Les points faibles de la valeur
- Les changements structurels de comportement des téléspectateurs (boom d'Internet, développement de la TNT et des chaînes thématiques...) ont fait reculer les parts d'audience.
- Les incertitudes sur la capacité de la chaîne à stabiliser son audience (passée sous le seuil symbolique des 25% fin 2009) pèsent sur le titre. Une poursuite de l'érosion de l'audience entraînerait un nouvel ajustement à la baisse des tarifs publicitaires.
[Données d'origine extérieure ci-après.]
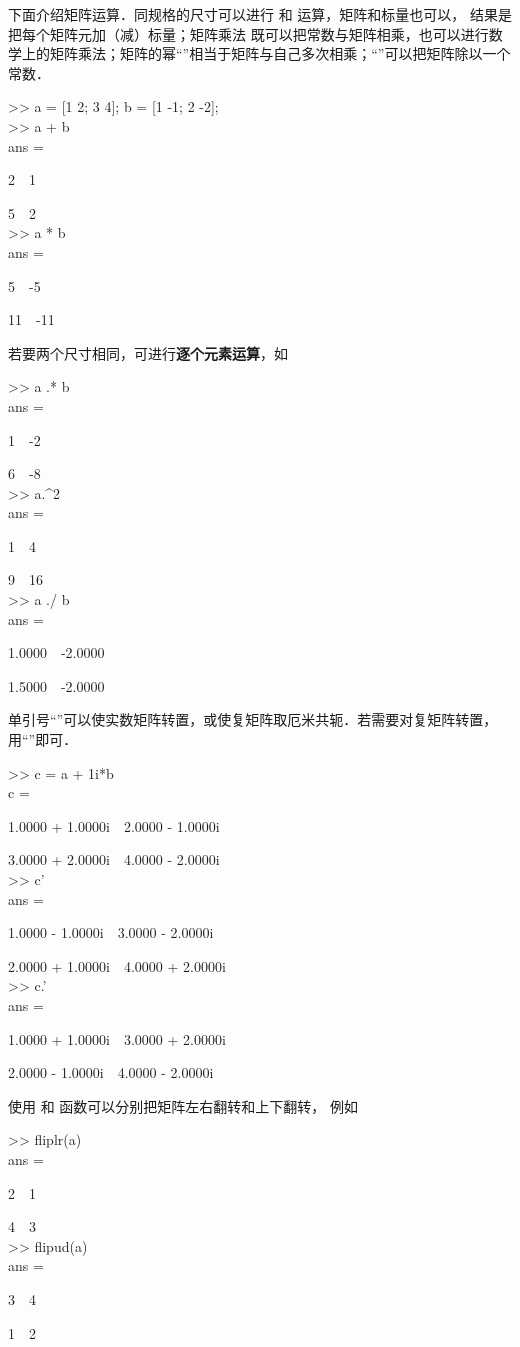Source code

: 下面介绍矩阵运算．同规格的尺寸可以进行 \x{+} 和 \x{-} 运算，矩阵和标量也可以， 结果是把每个矩阵元加（减）标量；矩阵乘法\x{*} 既可以把常数与矩阵相乘，也可以进行数学上的矩阵乘法；矩阵的幂“\x{\^{}}”相当于矩阵与自己多次相乘；“\x{/}”可以把矩阵除以一个常数．
\begin{Command}
>> a = [1 2; 3 4]; b = [1 -1; 2 -2]; \\
>> a + b \\
ans = \par
2\ \ 1 \par
5\ \ 2\\
>> a * b \\
ans = \par
5\ \ -5 \par
11\ \ -11
\end{Command}
若要两个尺寸相同，可进行\textbf{逐个元素运算}，如
\begin{Command}
>> a .* b \\
ans = \par
1\ \ -2 \par
6\ \ -8\\
>> a.\^{}2 \\
ans = \par
1\ \ 4 \par
9\ \ 16 \\
>> a ./ b \\
ans = \par
1.0000\ \ -2.0000 \par
1.5000\ \ -2.0000
\end{Command}
单引号“”可以使实数矩阵转置，或使复矩阵取厄米共轭．若需要对复矩阵转置，用“”即可．
\begin{Command}
>> c = a + 1i*b \\
c = \par
1.0000 + 1.0000i\ \ 2.0000 - 1.0000i \par
3.0000 + 2.0000i\ \ 4.0000 - 2.0000i \\
>> c' \\
ans = \par
1.0000 - 1.0000i\ \ 3.0000 - 2.0000i \par
2.0000 + 1.0000i\ \ 4.0000 + 2.0000i \\
>> c.' \\
ans = \par
1.0000 + 1.0000i\ \ 3.0000 + 2.0000i \par
2.0000 - 1.0000i\ \ 4.0000 - 2.0000i
\end{Command}
使用  和  函数可以分别把矩阵左右翻转和上下翻转， 例如
\begin{Command}
>> fliplr(a)\\
ans = \par
2\ \ 1\par
4\ \ 3\\
>> flipud(a)\\
ans = \par
3\ \ 4\par
1\ \ 2
\end{Command}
- La rentabilité du groupe est très dépendante de la chaîne TF1 et de ses recettes publicitaires. Or, les annonceurs ont pris l'habitude d'acheter leurs espaces publicitaires à prix bradés. Ils semblent particulièrement réticents à toute hausse de prix et profitent des nombreux volumes disponibles sur le marché.
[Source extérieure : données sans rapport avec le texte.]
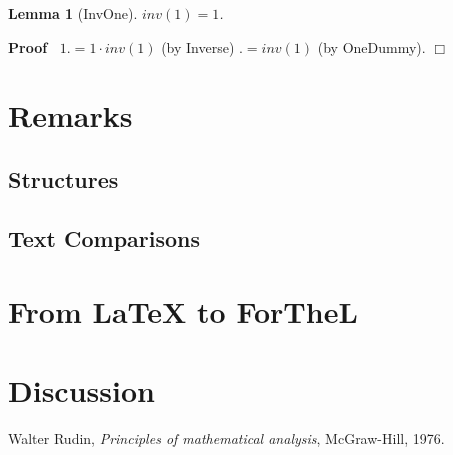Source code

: \documentclass{article}
\newenvironment{forthel}{\begin{leftbar}}{\end{leftbar}}
\newenvironment{proof}{\noindent\textbf{Proof\ }}{\hspace*{\fill}$\Box$\medskip}
\newtheorem{lemma}{Lemma}
\begin{document}
\begin{forthel}
	
	\begin{lemma}[InvOne]
	$inv(1) = 1$.
	\end{lemma}
	\begin{proof}
	$1 .= 1 \cdot inv(1)$ (by Inverse)
	$.= inv(1)$ (by OneDummy).
	\end{proof}   
	
\end{forthel}


\section{Remarks}
\subsection{Structures}


\subsection{Text Comparisons}



\section{{From \LaTeX} to ForTheL}



\section{Discussion}


\begin{thebibliography}{1}

  Walter Rudin,
  \textit{Principles of mathematical analysis},
  McGraw-Hill,
  1976.

\end{thebibliography}
  
\end{document}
- Le maintien de la publicité sur les chaînes publiques en journée (avant 20h) pendant deux ans alors que la loi prévoyait sa suppression dès fin 2011 n'est pas une bonne nouvelle pour les chaînes privées.
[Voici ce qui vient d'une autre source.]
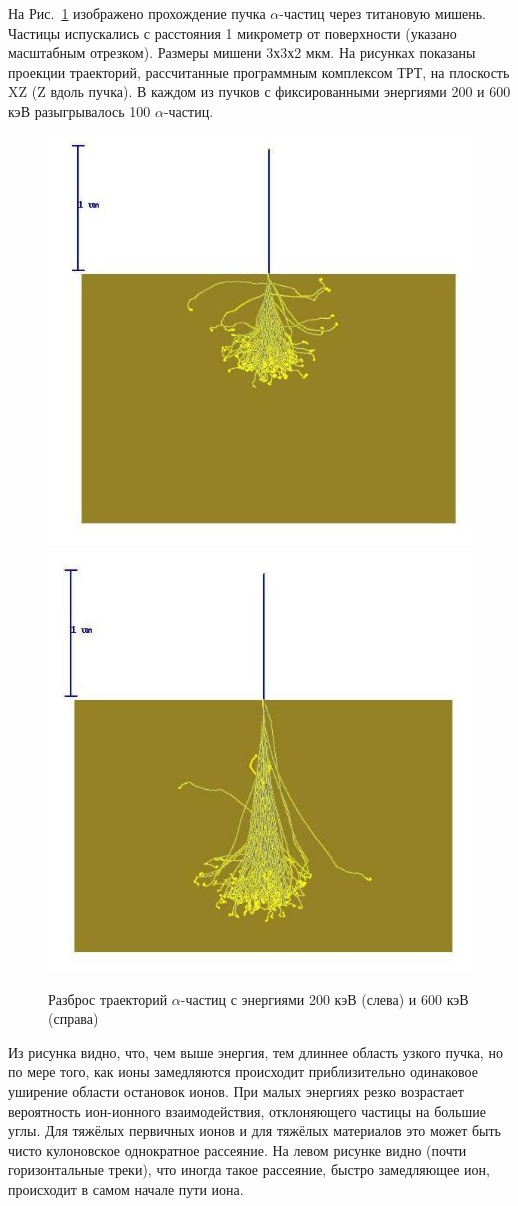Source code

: \documentclass[a4paper,12pt]{article}
\begin{document}
\begin{large}
  На Рис.~\ref{fig:MultScat} изображено прохождение пучка $\alpha$-частиц через титановую мишень.
  Частицы испускались с расстояния 1 микрометр от поверхности (указано масштабным отрезком). Размеры мишени 3х3х2 мкм.
  На рисунках показаны проекции траекторий, рассчитанные программным комплексом ТРТ, на плоскость XZ (Z вдоль пучка).
  В каждом из пучков с фиксированными энергиями 200 и 600 кэВ разыгрывалось 100 $\alpha$-частиц.

  \begin{figure}[ht]
    {
       \includegraphics[width=0.45\linewidth]{images/alphaInTi_200_keV_100_part}
       \includegraphics[width=0.45\linewidth]{images/alphaInTi_600_keV_100_part}
    }
    \caption{Разброс траекторий $\alpha$-частиц с энергиями 200 кэВ (слева) и 600 кэВ (справа)}
    \label{fig:MultScat}
  \end{figure}

  Из рисунка видно, что, чем выше энергия, тем длиннее область узкого пучка, но по мере того, как ионы замедляются происходит приблизительно одинаковое уширение области остановок ионов.
  При малых энергиях резко возрастает вероятность ион-ионного взаимодействия, отклоняющего частицы на большие углы.
  Для тяжёлых первичных ионов и для тяжёлых материалов это может быть чисто кулоновское однократное рассеяние.
  На левом рисунке видно (почти горизонтальные треки), что иногда такое рассеяние, быстро замедляющее ион, происходит в самом начале пути иона.


\end{large}
\end{document}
- Les analystes déplorent le retard du groupe sur Internet, une stratégie timide dans ses diversifications et un manque d'audace dans les choix des programmations.
- La nouvelle direction peine à convaincre. La Bourse souhaite une direction calquée sur le tandem formé par Patrick Le Lay et Etienne Mougeotte, qui avait fait les beaux jours de la Une dans les années 1990.
- La présence à l'international du groupe reste faible.
Comment suivre la valeur
- TF1 est une valeur cyclique. Comme pour tous ses concurrents, la principale ressource de TF1 provient des recettes publicitaires (près de 60% du chiffre d'affaires). Celles-ci sont liées à la conjoncture économique et plus particulièrement à la consommation des ménages. La période des fêtes de fin d'année étant très importante sur le plan publicitaire.
- Les baromètres de mesure d'audience sont des indicateurs à suivre. Il faut également surveiller l'évolution du coût de la grille de programmes.
- Les groupes de télévisions sont confrontés à un univers audiovisuel en profonde mutation, marqué notamment par le poids de plus en plus important pris par Internet et la fragmentation des audiences, provoquée par le succès de la Télévision Numérique Terrestre.
- Le débat sur la publicité sur les chaînes publiques avant 20h est à suivre.
LE SECTEUR DE LA VALEUR
Communication - Medias
Les groupes avaient initialement choisi de ne pas faire payer leurs contenus en ligne, en misant sur les revenus publicitaires engendrés par l'audience. Ils revoient aujourd'hui leur position et mettent en place des systèmes de péage. Le britannique Times, appartenant au groupe News Corp., a choisi la formule du tout-payant sur le Web depuis le 1er juillet. Quant au New York Times, il introduira une formule payante début 2011. Il se dirige vers le freemium : une partie du contenu du site est gratuite tandis que l'autre est payante. En France, plusieurs quotidiens généralistes ont opté pour cette formule. En septembre 2009, Libération a rendu payants sur son site des articles de son quotidien papier. LeFigaro.fr a également introduit un système d'abonnement en février. LeMonde.fr, l'un des premiers à avoir facturé des contenus en 2002, réserve désormais les articles de son quotidien papier à la version payante de son site. Ces acteurs espèrent ainsi rentabiliser une audience qui s'établit à plusieurs millions de visiteurs uniques mensuels et éviter la cannibalisation des contenus des versions papier.